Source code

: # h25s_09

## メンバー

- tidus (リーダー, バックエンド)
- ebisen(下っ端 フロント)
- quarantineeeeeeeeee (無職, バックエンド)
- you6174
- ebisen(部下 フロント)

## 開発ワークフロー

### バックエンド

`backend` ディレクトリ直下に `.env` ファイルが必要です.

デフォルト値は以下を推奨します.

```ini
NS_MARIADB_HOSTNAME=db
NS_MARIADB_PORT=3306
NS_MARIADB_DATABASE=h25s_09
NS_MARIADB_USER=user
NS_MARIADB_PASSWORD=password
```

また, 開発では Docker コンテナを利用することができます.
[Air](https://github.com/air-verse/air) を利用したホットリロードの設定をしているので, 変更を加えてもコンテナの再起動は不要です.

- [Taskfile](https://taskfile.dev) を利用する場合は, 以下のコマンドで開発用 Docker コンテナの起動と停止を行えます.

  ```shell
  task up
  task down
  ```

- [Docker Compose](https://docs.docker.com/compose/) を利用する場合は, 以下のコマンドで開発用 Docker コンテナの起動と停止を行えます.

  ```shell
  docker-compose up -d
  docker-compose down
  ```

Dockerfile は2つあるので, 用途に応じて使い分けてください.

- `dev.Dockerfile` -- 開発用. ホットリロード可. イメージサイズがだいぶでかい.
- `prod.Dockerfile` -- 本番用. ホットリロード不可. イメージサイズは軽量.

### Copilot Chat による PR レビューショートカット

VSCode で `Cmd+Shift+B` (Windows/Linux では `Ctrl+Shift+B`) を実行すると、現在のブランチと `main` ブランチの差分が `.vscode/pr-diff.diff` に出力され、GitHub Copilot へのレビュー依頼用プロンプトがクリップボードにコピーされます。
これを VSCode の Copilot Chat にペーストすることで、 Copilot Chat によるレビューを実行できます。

_ _ _ _ _ _ _

**Your assignment:** Copy the entries exactly as they appear.

**Answer for the task:**
Source code

: # h25s_09

## メンバー

- tidus (リーダー, バックエンド)
- ebisen(下っ端 フロント)
- quarantineeeeeeeeee (無職, バックエンド)
- you6174
- ebisen(部下 フロント)

## 開発ワークフロー

### バックエンド

`backend` ディレクトリ直下に `.env` ファイルが必要です.

デフォルト値は以下を推奨します.

```ini
NS_MARIADB_HOSTNAME=db
NS_MARIADB_PORT=3306
NS_MARIADB_DATABASE=h25s_09
NS_MARIADB_USER=user
NS_MARIADB_PASSWORD=password
```

また, 開発では Docker コンテナを利用することができます.
[Air](https://github.com/air-verse/air) を利用したホットリロードの設定をしているので, 変更を加えてもコンテナの再起動は不要です.

- [Taskfile](https://taskfile.dev) を利用する場合は, 以下のコマンドで開発用 Docker コンテナの起動と停止を行えます.

  ```shell
  task up
  task down
  ```

- [Docker Compose](https://docs.docker.com/compose/) を利用する場合は, 以下のコマンドで開発用 Docker コンテナの起動と停止を行えます.

  ```shell
  docker-compose up -d
  docker-compose down
  ```

Dockerfile は2つあるので, 用途に応じて使い分けてください.

- `dev.Dockerfile` -- 開発用. ホットリロード可. イメージサイズがだいぶでかい.
- `prod.Dockerfile` -- 本番用. ホットリロード不可. イメージサイズは軽量.

### Copilot Chat による PR レビューショートカット

VSCode で `Cmd+Shift+B` (Windows/Linux では `Ctrl+Shift+B`) を実行すると、現在のブランチと `main` ブランチの差分が `.vscode/pr-diff.diff` に出力され、GitHub Copilot へのレビュー依頼用プロンプトがクリップボードにコピーされます。
これを VSCode の Copilot Chat にペーストすることで、 Copilot Chat によるレビューを実行できます。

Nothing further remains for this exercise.